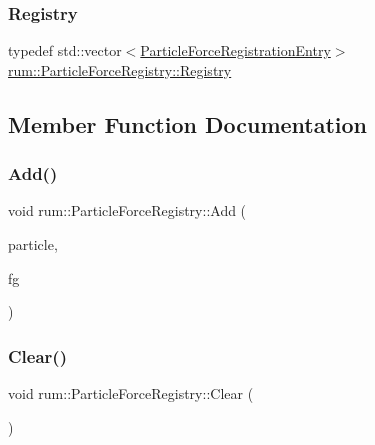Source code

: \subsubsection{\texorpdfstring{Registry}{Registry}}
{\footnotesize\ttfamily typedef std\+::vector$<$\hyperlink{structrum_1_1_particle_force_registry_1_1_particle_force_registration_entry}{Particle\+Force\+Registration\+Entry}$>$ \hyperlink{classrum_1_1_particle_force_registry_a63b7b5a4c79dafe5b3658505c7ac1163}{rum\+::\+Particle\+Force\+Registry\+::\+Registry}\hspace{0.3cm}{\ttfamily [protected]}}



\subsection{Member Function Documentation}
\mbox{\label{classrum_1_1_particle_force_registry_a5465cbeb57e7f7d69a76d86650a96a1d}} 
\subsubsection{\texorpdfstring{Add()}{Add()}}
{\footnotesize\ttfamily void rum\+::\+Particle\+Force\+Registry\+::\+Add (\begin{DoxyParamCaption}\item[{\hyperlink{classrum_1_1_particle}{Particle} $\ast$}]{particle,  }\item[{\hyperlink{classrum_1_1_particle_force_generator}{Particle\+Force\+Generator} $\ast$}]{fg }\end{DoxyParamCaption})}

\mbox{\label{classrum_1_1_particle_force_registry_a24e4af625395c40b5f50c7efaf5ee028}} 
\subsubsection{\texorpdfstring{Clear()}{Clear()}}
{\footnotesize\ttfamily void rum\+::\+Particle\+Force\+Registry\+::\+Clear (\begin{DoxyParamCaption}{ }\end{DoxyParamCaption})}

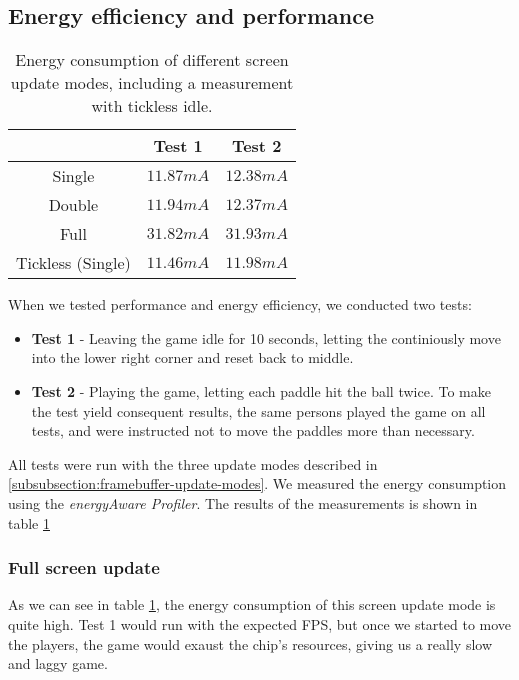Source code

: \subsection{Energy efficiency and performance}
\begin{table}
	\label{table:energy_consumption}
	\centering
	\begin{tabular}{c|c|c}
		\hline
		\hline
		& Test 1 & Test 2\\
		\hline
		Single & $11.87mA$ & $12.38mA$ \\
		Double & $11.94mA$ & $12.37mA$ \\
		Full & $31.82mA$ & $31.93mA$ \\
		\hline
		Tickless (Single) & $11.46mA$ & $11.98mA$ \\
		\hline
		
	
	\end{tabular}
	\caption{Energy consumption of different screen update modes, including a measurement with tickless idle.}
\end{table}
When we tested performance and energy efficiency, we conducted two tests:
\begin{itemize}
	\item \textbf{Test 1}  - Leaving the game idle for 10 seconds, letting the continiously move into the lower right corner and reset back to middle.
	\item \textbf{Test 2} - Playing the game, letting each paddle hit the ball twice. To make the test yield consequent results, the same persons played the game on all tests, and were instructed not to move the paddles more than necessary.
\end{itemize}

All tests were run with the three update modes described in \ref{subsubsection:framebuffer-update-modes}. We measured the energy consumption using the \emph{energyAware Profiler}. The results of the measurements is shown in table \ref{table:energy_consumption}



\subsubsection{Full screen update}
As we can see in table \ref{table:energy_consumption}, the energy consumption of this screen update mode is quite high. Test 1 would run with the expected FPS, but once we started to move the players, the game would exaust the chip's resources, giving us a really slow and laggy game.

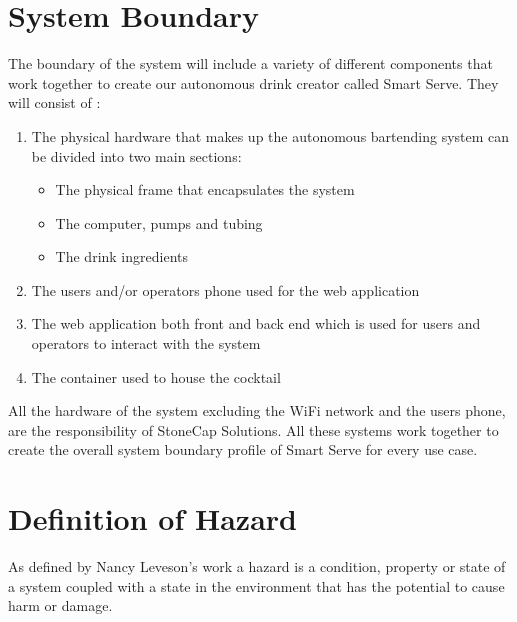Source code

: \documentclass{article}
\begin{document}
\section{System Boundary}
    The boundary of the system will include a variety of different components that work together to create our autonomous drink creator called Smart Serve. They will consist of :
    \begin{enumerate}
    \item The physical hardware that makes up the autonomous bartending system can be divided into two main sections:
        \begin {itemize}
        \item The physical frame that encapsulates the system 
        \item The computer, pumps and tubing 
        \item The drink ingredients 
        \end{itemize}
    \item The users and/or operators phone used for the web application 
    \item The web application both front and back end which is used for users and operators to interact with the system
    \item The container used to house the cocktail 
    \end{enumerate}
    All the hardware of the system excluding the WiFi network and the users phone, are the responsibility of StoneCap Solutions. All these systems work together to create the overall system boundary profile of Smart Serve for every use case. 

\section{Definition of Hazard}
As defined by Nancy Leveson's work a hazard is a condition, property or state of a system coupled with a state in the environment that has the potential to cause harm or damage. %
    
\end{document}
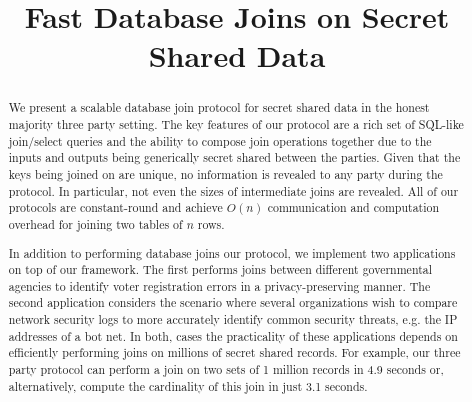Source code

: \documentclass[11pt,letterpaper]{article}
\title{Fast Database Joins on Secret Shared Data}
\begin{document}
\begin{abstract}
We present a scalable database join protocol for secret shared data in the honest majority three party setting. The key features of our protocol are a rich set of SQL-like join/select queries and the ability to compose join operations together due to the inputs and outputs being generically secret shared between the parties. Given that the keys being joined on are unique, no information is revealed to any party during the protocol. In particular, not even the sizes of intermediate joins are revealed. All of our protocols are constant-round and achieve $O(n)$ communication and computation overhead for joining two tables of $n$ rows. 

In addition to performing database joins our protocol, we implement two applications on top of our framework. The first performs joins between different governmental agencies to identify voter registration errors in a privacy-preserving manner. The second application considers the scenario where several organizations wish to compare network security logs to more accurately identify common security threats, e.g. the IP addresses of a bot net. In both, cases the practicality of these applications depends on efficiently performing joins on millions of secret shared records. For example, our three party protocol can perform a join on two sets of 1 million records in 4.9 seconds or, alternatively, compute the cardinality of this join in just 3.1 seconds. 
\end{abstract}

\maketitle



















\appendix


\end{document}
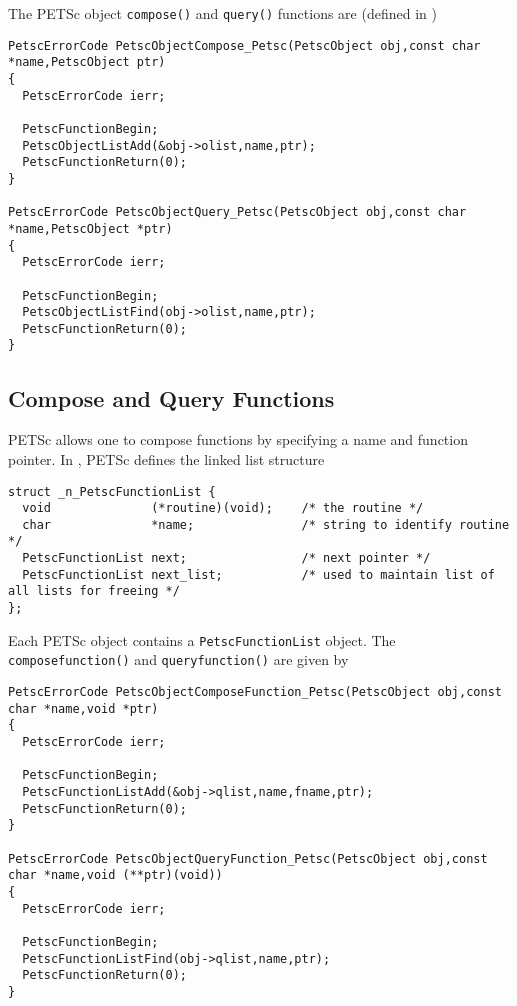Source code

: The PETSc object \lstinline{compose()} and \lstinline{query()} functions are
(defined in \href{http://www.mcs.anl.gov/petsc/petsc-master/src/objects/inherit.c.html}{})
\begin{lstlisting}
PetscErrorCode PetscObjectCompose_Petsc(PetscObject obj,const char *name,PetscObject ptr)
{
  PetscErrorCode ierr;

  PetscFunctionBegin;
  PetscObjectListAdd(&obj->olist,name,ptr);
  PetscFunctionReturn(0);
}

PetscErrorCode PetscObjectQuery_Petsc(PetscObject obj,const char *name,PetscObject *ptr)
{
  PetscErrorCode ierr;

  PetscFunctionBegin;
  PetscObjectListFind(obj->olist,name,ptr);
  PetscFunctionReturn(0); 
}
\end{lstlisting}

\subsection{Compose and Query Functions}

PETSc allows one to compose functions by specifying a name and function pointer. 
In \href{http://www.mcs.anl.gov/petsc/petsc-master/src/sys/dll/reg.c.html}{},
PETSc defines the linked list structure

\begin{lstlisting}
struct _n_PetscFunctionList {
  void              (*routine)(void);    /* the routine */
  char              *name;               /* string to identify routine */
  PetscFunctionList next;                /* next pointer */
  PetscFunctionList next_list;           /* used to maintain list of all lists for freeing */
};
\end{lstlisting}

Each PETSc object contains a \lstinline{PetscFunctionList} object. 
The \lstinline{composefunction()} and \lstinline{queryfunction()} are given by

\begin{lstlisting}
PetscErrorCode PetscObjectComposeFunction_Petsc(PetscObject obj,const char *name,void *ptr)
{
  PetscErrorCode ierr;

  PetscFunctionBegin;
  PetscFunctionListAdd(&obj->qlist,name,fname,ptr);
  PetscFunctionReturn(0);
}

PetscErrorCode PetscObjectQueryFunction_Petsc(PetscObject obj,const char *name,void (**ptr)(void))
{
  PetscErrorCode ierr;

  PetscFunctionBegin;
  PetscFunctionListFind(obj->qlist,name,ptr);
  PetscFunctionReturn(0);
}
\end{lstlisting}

---

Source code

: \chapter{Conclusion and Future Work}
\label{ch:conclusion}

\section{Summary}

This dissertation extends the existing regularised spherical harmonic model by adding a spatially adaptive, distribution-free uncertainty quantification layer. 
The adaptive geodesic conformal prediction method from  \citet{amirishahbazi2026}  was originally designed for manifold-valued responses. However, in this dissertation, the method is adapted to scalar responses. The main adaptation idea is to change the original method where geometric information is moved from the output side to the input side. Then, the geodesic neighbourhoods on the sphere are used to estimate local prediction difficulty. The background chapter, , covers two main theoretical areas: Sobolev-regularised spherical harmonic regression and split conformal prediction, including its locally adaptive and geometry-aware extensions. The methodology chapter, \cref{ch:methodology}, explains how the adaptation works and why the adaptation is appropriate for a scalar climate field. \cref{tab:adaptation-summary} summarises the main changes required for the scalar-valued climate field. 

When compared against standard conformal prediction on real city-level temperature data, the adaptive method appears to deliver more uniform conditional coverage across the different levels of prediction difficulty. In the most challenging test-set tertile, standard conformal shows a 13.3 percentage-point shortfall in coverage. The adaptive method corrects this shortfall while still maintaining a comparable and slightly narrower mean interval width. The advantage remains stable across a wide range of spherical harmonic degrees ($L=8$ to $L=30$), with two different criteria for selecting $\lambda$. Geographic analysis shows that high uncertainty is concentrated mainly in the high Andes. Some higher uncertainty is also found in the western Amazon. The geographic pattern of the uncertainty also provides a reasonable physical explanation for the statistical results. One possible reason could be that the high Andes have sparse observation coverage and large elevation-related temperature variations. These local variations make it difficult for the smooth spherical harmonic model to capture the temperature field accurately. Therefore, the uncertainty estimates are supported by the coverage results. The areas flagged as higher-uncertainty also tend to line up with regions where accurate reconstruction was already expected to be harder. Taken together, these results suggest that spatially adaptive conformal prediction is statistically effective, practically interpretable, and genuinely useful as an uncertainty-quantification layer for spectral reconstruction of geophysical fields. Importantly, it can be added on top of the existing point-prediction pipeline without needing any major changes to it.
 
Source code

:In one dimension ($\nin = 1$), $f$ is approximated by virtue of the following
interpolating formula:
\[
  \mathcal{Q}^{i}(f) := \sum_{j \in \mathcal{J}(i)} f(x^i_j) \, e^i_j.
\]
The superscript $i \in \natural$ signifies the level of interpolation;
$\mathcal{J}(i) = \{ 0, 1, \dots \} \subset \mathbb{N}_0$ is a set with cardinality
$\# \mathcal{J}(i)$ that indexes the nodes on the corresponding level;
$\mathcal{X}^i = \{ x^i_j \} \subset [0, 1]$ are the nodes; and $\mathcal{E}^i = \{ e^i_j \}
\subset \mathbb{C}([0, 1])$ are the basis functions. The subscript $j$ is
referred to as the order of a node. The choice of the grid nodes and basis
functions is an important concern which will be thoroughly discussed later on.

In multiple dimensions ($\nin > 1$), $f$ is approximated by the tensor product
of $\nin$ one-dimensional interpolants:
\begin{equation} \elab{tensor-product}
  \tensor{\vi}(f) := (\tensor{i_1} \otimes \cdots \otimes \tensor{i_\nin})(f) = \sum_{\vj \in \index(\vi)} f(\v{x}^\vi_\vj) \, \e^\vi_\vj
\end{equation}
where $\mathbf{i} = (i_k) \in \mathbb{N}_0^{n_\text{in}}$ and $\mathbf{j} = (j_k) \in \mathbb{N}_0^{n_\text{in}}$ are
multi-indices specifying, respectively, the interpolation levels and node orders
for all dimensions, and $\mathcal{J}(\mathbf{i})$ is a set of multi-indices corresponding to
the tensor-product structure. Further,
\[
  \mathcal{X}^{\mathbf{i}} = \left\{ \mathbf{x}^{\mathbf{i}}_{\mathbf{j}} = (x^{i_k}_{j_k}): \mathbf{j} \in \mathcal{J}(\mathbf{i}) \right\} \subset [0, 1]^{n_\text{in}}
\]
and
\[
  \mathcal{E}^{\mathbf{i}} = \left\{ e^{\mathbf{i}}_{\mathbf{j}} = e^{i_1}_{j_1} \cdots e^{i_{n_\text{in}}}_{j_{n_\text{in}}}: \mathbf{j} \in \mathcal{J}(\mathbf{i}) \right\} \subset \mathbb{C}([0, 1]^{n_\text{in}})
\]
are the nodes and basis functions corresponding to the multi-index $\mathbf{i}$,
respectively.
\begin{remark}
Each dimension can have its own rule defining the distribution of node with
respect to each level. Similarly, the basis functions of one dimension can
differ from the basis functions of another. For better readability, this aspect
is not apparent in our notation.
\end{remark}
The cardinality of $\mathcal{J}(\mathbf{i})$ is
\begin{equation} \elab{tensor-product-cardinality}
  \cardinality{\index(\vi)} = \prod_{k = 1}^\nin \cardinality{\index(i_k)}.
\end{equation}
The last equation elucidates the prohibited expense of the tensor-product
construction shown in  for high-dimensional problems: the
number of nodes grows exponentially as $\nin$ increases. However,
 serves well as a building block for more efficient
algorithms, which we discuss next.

- TASK DETAILS: Each line of the data that holds "application" should be copied.

- SOLUTION TO THE EXERCISE:
    \item The users and/or operators phone used for the web application 
    \item The web application both front and back end which is used for users and operators to interact with the system
In addition to performing database joins our protocol, we implement two applications on top of our framework. The first performs joins between different governmental agencies to identify voter registration errors in a privacy-preserving manner. The second application considers the scenario where several organizations wish to compare network security logs to more accurately identify common security threats, e.g. the IP addresses of a bot net. In both, cases the practicality of these applications depends on efficiently performing joins on millions of secret shared records. For example, our three party protocol can perform a join on two sets of 1 million records in 4.9 seconds or, alternatively, compute the cardinality of this join in just 3.1 seconds. 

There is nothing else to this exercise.